I'm guessing your main entity is Simulation and the tables you list describe it. You don't show the structure or content of these tables so the following is based on conjecture.
Measurement looks like it could be a list of measurement types: temperature, flow, particles per unit volume, etc. SamplingRates also looks like a list of valid rates: 1/sec, 10/sec, 100/sec, etc.
Finally there are three table that look like they should be one, FlowRates, that is also a lookup table.
This would mean a Simulation is the recorded results of, say, a temperature reading at a rate of 10 times per second of a 30 ml/sec flow.
Is that accurate? If so, here would be an example:
2 Particles per ml
ID Name Period
1 1 sec
2 10 sec
ID Rate Unit Period
1 10 ML sec
2 20 ML sec
2 30 ML sec
So the example Simulation entry would show a Measurement of 1, SamplingRate of 2 and FlowRate of 3 -- along with the results of the measurement, of course, and probably a timestamp of when the simulation was performed.
It would help a lot if you would give a plain language description of an experiment: "An experiment consists of any number of simulations. A simulation is made up of various readings of...made at a certain frequency based on ..." Don't think in terms of tables and columns. Pretend you're talking to a lab technician.
Update: When designing a table (and this pertains to naming the fields) it is generally a good idea to isolate the entity from all other entities -- that is, the naming should be done as context-free as possible. What that means is if you have a field that represents, say, the name or description of the entity, then by all means call those fields "Name" and "Description". No matter that you have dozens of other fields with identical names in tables scattered around the database.
A table has no context. It is the query that establishes a context.
select s.Name as NewSite, u1.Name as Owner, u2.Name as Manager
from Site s
join Users u1
on u1.ID = s.OwnerID
join Users u1
on u2.ID = s.MgrID
where s.Created > '2015-01-01';
Here are three tables each with the field Name -- it really doesn't matter that one table is used twice. Within each table, Name means "this is the name of the entity represented by this row."
The context established by this query is easily identified. It is looking at the owner and manager of all newly created sites and renames each Name field to suit the context. Different queries can and do use the fields in completely different contexts. As it is the query which sets the context, let the query rename the fields to whatever best suits that context.

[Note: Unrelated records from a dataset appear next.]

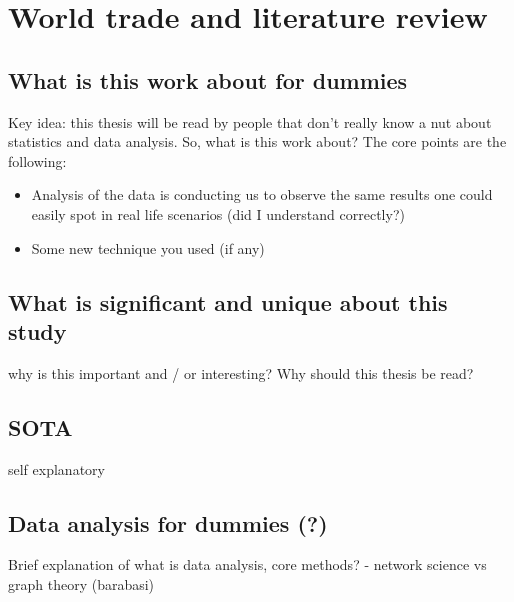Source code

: \chapter{World trade and literature review}

\section{What is this work about for dummies}
Key idea: this thesis will be read by people that don't really know a nut about statistics and data analysis. 
So, what is this work about? 
The core points are the following:
\begin{itemize}
    \item Analysis of the data is conducting us to observe the same results one could easily spot in real life scenarios (did I understand correctly?)
    \item Some new technique you used (if any)
\end{itemize}
\section{What is significant and unique about this study}
why is this important and / or interesting? Why should this thesis be read?
\section{SOTA}
self explanatory
\section{Data analysis for dummies (?)}
Brief explanation of what is data analysis, core methods?
- network science vs graph theory (barabasi)
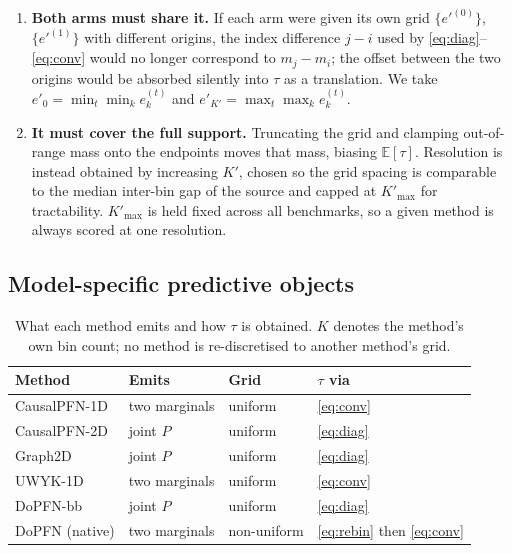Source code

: \begin{enumerate}
\item \textbf{Both arms must share it.} If each arm were given its own grid
      $\{e'^{(0)}\}$, $\{e'^{(1)}\}$ with different origins, the index
      difference $j-i$ used by \eqref{eq:diag}--\eqref{eq:conv} would no
      longer correspond to $m_j - m_i$; the offset between the two origins
      would be absorbed silently into $\tau$ as a translation. We take
      $e'_0 = \min_t \min_k e^{(t)}_k$ and
      $e'_{K'} = \max_t \max_k e^{(t)}_k$.
\item \textbf{It must cover the full support.} Truncating the grid and
      clamping out-of-range mass onto the endpoints moves that mass, biasing
      $\mathbb{E}[\tau]$. Resolution is instead obtained by increasing $K'$,
      chosen so the grid spacing is comparable to the median inter-bin gap of
      the source and capped at $K'_{\max}$ for tractability. $K'_{\max}$ is
      held fixed across all benchmarks, so a given method is always scored at
      one resolution.
\end{enumerate}

\subsection{Model-specific predictive objects}
\label{app:models}

\begin{table}[h]
\centering
\caption{What each method emits and how $\tau$ is obtained. $K$ denotes the
method's own bin count; no method is re-discretised to another method's grid.}
\label{tab:heads}
\small
\begin{tabular}{llll}
\toprule
Method & Emits & Grid & $\tau$ via \\
\midrule
CausalPFN-1D & two marginals & uniform & \eqref{eq:conv} \\
CausalPFN-2D & joint $P$ & uniform & \eqref{eq:diag} \\
Graph2D & joint $P$ & uniform & \eqref{eq:diag} \\
UWYK-1D & two marginals & uniform & \eqref{eq:conv} \\
DoPFN-bb & joint $P$ & uniform & \eqref{eq:diag} \\
DoPFN (native) & two marginals & non-uniform & \eqref{eq:rebin} then \eqref{eq:conv} \\
\bottomrule
\end{tabular}
\end{table}

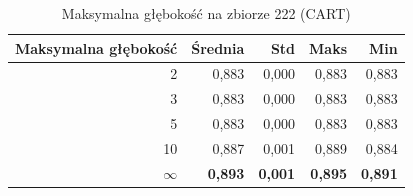 \begin{table}[htbp]
\centering
\small
\setlength{\tabcolsep}{6pt}
\renewcommand{\arraystretch}{1.2}
\caption{Maksymalna głębokość na zbiorze 222 (CART)}
\label{tab:CART_max_depth_222}
\begin{tabular}{r|r|r|r|r}
\toprule
Maksymalna głębokość & Średnia & Std & Maks & Min \\
\hline
2 & 0,883 & 0,000 & 0,883 & 0,883 \\
3 & 0,883 & 0,000 & 0,883 & 0,883 \\
5 & 0,883 & 0,000 & 0,883 & 0,883 \\
10 & 0,887 & 0,001 & 0,889 & 0,884 \\
\textbf{$\infty$} & \textbf{0,893} & \textbf{0,001} & \textbf{0,895} & \textbf{0,891} \\
\bottomrule
\end{tabular}
\end{table}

Don't try to force a context with a table by naming the fields User_ID or User_Name and so forth. In a query, fields should be prefixed with the table name or alias anyway, so there's never any confusion.
where User.Name = 'John Smith'
where User.User_Name = 'John Smith'
The extra "User_" adds no useful information. Besides, you're bound to hit something like this:
where ExtremelyLongTableName.ExtremelyLongTableName_SomewhatLongFieldName = ...
I'm exhausted just typing it the one time. Besides, some DBMSs limit the length of object names. Oracle, iirc, only considers the first 32 characters of an object name. I've hit that limit more than once in shops that use the tablename_fieldname convention. At that point you have to use abbreviations which is really messy.
Anyway, "best practices" is a fairly subjective concept. Opinions will vary. Choose what is most comfortable for you.